Start of The data

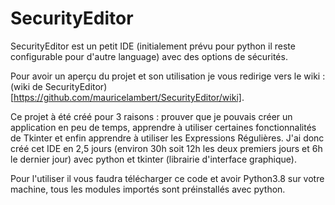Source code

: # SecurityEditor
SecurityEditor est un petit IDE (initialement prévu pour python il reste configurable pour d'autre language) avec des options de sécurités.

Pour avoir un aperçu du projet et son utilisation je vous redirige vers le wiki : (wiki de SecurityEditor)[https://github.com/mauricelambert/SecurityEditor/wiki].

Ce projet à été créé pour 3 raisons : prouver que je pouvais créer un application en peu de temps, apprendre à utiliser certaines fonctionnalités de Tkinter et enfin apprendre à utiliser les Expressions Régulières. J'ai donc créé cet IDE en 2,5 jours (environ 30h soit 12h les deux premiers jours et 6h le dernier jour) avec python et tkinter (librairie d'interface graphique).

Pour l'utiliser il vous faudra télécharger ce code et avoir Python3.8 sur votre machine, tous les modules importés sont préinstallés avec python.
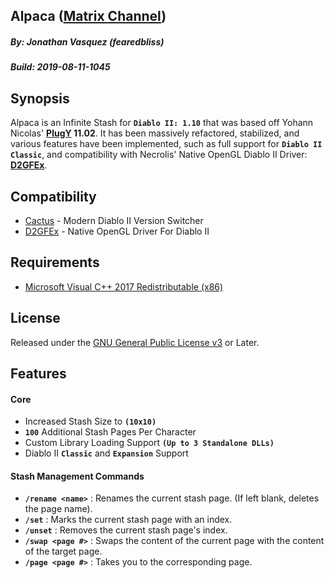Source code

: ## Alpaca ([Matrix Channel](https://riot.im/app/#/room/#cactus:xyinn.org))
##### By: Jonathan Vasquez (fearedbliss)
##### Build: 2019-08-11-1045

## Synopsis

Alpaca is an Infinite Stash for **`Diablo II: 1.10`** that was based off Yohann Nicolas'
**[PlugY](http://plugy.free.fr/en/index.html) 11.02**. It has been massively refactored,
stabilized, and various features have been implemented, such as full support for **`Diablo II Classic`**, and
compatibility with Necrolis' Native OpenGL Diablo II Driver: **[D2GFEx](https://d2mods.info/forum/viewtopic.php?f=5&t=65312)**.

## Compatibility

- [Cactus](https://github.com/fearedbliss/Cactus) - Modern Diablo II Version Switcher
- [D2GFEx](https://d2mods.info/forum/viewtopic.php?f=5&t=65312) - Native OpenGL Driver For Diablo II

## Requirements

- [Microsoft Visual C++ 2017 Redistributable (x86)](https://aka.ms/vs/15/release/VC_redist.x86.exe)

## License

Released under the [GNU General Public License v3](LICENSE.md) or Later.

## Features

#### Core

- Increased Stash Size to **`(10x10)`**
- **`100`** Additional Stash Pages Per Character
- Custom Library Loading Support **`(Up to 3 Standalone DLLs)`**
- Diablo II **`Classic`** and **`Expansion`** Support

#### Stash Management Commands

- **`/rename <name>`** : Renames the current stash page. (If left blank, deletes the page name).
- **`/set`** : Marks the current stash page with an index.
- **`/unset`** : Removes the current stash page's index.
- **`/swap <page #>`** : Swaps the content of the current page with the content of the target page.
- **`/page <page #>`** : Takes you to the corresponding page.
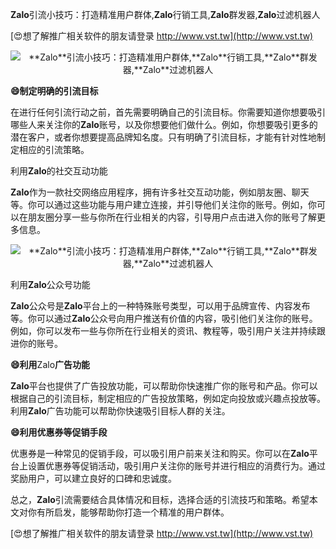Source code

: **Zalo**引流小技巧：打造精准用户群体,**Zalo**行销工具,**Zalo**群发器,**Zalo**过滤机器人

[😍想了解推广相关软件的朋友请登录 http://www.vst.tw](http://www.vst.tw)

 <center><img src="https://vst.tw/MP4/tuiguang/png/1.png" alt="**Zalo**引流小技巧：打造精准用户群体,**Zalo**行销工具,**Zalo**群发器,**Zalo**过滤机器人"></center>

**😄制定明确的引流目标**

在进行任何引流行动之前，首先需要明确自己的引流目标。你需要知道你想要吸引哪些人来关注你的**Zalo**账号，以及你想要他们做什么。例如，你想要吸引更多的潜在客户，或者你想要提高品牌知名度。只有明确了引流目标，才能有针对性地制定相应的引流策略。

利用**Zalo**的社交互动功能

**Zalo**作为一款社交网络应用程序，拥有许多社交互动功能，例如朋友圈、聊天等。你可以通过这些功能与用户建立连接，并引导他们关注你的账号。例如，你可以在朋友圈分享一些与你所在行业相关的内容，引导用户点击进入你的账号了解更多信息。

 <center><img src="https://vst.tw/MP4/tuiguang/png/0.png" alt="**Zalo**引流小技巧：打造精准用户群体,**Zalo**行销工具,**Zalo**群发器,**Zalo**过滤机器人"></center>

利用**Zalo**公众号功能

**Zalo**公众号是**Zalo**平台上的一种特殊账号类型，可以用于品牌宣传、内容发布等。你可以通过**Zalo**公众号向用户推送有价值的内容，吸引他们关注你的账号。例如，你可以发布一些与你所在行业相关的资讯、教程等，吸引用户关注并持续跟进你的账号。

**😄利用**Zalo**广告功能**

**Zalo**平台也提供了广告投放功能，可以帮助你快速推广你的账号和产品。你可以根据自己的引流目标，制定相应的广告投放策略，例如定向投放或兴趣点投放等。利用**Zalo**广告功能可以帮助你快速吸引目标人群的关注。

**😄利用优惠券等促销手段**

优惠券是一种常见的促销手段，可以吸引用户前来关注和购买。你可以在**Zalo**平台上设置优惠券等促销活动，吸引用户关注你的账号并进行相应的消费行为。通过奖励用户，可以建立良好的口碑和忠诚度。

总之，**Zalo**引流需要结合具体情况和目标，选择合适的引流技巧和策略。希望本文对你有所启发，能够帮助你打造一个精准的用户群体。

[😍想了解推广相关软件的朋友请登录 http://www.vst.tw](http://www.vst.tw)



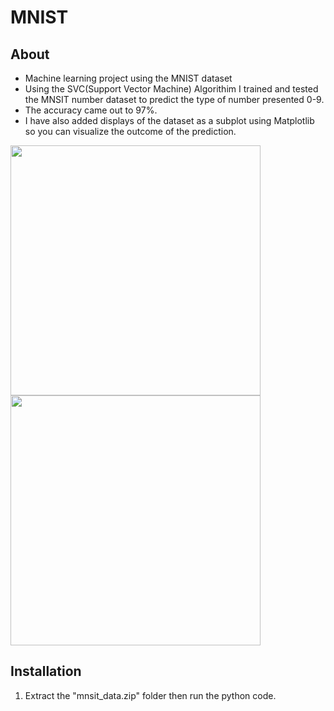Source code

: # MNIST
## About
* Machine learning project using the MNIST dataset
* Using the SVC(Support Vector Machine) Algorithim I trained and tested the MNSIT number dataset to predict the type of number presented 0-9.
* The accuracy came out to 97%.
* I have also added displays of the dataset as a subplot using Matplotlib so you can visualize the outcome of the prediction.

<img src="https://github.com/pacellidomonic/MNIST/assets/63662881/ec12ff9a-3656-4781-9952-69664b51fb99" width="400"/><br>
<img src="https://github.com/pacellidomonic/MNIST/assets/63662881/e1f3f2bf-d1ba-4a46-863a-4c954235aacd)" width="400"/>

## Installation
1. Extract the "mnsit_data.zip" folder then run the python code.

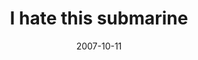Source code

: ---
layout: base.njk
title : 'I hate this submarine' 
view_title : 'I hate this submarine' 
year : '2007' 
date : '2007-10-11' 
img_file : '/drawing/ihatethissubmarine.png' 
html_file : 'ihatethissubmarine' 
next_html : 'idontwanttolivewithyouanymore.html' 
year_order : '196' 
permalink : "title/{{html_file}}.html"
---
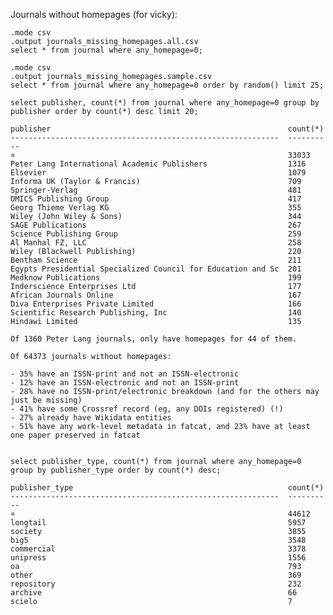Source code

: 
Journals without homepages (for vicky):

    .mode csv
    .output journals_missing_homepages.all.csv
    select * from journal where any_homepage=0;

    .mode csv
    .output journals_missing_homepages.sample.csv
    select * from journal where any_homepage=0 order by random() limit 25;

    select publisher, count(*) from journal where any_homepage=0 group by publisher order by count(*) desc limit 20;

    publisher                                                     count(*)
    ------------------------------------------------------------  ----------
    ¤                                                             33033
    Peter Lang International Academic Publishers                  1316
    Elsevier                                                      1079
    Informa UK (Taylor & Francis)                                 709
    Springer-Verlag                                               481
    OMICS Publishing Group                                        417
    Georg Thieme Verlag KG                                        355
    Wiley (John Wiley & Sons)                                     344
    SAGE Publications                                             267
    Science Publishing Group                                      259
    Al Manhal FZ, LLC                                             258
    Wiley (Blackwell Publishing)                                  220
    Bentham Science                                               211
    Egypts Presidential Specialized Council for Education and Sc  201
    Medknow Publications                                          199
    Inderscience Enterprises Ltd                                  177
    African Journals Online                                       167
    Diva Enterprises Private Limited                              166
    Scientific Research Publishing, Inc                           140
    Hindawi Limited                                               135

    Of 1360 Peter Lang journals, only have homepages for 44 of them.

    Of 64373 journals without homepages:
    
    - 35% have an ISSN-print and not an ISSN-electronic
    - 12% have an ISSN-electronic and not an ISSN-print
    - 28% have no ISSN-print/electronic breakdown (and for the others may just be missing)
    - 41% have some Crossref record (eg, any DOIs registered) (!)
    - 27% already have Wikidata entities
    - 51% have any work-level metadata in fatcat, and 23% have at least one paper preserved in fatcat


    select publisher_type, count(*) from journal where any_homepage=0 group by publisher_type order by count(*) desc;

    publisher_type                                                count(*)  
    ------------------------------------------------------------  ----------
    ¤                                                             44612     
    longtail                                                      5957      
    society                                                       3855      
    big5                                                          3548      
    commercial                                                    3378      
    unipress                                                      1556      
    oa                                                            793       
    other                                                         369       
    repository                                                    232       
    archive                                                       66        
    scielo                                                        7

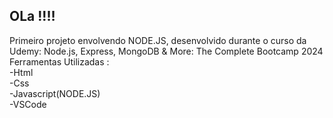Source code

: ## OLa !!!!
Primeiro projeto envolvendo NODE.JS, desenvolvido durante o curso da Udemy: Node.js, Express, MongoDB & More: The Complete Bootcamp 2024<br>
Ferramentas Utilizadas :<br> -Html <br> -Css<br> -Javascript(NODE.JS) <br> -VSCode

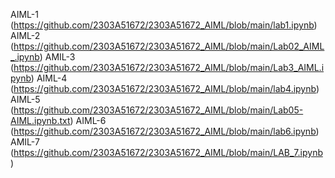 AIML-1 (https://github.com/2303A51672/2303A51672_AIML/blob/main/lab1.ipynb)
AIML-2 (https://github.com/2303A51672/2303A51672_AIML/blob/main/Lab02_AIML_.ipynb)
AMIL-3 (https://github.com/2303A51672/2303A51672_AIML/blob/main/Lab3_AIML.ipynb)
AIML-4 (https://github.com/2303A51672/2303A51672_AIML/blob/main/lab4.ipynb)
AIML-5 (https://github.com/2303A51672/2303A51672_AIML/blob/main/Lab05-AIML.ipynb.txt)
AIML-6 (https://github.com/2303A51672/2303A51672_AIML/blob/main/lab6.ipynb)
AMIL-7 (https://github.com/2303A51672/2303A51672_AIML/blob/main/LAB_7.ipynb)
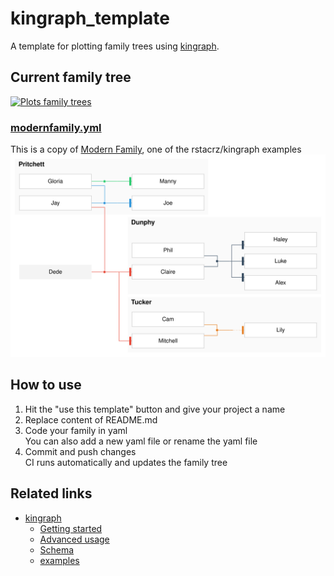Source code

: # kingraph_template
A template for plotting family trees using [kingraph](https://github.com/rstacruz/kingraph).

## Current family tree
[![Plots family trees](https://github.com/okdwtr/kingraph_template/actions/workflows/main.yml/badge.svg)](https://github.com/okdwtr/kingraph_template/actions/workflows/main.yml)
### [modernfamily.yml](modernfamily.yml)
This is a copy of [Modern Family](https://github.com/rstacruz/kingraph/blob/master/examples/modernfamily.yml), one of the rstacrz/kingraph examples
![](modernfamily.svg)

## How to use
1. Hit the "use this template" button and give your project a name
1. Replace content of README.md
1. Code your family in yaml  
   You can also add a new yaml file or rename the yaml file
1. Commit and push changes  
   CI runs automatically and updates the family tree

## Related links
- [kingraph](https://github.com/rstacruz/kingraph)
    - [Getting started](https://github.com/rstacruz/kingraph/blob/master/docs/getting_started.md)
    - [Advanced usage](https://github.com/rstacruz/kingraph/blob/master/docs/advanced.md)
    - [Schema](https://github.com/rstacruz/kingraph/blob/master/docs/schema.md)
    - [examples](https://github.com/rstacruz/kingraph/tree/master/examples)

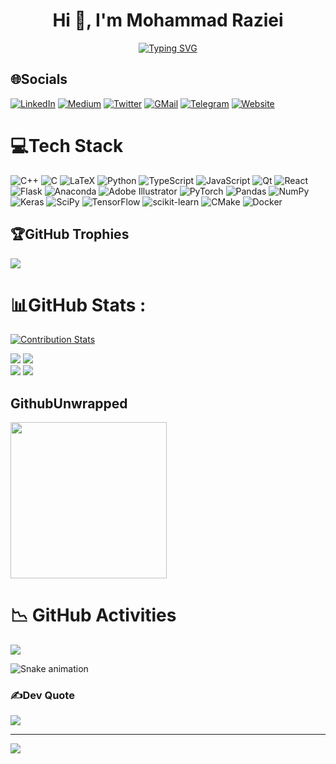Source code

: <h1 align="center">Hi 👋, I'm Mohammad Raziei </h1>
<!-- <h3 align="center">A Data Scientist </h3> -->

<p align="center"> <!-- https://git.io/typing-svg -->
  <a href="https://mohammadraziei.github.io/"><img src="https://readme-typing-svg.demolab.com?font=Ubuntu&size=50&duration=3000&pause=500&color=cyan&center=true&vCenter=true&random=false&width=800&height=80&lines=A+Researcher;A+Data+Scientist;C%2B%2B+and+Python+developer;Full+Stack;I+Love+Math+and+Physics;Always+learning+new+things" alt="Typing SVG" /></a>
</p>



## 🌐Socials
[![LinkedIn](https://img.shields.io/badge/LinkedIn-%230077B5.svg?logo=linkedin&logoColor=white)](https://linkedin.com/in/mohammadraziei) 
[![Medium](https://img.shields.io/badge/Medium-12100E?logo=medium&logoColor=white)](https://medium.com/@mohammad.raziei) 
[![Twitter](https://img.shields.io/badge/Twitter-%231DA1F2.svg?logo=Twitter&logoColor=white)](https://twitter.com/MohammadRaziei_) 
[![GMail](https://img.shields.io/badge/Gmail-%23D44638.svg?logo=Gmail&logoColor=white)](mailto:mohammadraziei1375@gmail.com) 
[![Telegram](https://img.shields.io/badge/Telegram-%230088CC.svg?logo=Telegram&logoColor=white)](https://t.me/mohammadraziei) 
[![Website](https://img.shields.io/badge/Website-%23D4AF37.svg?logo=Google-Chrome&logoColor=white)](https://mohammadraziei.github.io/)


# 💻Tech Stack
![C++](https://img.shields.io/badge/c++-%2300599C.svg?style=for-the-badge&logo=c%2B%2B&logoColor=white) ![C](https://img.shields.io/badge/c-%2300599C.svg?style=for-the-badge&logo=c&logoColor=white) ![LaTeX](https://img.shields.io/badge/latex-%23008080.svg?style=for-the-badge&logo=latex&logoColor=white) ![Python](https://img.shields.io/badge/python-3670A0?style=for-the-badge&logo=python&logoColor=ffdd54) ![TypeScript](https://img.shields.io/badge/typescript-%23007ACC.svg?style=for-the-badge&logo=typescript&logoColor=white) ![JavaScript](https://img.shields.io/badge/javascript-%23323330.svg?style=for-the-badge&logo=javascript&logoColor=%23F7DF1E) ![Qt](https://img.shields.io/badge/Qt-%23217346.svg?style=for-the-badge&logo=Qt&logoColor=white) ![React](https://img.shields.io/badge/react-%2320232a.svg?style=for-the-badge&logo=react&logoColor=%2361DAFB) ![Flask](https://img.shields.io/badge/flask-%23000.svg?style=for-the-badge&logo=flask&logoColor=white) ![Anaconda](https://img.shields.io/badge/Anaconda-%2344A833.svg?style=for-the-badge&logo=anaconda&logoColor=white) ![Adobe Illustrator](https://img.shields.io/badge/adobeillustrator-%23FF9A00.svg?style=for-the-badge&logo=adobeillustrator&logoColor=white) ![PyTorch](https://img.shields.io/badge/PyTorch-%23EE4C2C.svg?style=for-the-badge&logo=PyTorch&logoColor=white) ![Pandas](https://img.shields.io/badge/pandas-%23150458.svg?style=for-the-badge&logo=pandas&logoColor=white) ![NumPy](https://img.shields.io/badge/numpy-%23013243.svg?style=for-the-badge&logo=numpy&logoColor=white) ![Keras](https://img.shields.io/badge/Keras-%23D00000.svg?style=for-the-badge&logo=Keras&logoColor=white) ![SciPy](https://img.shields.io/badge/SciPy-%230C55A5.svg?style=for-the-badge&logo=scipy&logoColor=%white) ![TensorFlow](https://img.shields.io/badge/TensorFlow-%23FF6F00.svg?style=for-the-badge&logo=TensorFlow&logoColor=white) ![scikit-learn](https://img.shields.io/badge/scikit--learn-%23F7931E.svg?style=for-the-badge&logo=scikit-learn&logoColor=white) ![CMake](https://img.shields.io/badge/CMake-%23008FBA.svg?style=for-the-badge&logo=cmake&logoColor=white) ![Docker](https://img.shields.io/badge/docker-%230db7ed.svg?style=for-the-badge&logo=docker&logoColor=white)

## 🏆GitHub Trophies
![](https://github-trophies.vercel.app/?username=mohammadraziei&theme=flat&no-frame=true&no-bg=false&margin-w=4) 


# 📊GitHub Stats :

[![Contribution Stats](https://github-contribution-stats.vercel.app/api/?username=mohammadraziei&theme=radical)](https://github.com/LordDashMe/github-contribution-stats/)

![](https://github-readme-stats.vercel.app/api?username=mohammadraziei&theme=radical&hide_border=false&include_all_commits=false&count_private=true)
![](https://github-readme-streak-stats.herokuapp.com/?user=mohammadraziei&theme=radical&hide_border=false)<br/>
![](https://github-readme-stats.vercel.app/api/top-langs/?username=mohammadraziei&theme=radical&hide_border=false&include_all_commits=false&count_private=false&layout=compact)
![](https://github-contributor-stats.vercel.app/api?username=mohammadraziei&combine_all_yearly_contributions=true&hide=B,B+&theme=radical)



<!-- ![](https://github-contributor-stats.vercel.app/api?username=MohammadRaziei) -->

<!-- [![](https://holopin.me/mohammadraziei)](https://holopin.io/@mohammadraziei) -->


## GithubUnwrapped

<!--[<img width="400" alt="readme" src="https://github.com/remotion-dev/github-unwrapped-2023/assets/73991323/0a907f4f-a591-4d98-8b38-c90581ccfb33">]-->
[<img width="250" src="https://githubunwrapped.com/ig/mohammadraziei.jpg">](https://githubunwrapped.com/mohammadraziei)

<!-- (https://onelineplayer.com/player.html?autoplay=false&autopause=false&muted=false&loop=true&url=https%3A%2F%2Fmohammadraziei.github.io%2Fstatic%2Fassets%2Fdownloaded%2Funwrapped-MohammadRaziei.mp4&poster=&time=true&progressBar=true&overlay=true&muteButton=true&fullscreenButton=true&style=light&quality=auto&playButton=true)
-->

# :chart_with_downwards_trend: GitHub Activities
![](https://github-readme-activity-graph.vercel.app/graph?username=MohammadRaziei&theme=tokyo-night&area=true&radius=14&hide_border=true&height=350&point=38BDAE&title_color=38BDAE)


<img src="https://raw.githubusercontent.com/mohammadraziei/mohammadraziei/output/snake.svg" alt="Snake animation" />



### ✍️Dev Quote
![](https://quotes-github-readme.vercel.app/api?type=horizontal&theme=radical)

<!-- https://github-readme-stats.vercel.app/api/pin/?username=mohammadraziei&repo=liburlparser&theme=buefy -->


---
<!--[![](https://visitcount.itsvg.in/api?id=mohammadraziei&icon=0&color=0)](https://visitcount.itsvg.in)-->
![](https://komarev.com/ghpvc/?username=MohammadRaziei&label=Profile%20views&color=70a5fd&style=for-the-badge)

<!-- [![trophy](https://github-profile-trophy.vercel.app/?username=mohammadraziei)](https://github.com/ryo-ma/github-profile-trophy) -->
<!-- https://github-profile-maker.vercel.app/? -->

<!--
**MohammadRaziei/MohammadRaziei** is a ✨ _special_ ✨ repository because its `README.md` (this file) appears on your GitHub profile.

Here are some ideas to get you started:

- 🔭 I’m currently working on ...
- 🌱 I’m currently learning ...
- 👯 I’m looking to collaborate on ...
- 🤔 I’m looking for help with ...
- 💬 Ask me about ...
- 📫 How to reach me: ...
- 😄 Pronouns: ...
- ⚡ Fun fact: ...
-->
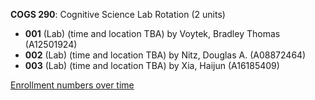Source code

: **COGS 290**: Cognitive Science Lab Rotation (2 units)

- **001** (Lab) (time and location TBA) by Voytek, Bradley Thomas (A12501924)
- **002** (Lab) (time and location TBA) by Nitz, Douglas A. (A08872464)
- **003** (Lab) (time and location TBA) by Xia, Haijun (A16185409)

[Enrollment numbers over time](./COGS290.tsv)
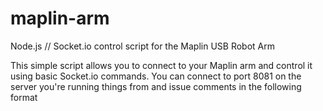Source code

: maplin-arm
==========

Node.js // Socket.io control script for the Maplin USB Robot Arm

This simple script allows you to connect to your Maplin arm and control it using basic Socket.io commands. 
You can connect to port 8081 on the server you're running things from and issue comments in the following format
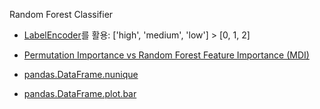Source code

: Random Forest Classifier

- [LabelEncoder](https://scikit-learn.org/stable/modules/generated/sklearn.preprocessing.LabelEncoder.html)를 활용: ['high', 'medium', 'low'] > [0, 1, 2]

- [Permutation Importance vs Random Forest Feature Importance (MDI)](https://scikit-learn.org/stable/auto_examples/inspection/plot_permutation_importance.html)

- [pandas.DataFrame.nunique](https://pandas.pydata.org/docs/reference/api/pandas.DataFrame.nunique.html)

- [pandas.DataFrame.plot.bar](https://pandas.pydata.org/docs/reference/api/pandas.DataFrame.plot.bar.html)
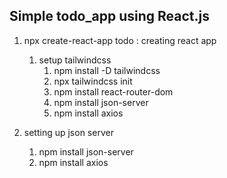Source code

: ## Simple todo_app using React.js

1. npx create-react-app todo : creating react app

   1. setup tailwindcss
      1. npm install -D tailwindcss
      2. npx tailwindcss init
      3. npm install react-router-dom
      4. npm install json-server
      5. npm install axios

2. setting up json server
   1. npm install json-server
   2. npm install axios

End of The data

- To do
Identify all lines in the records above with the word "control".

- Task response
Node.js // Socket.io control script for the Maplin USB Robot Arm
This simple script allows you to connect to your Maplin arm and control it using basic Socket.io commands. 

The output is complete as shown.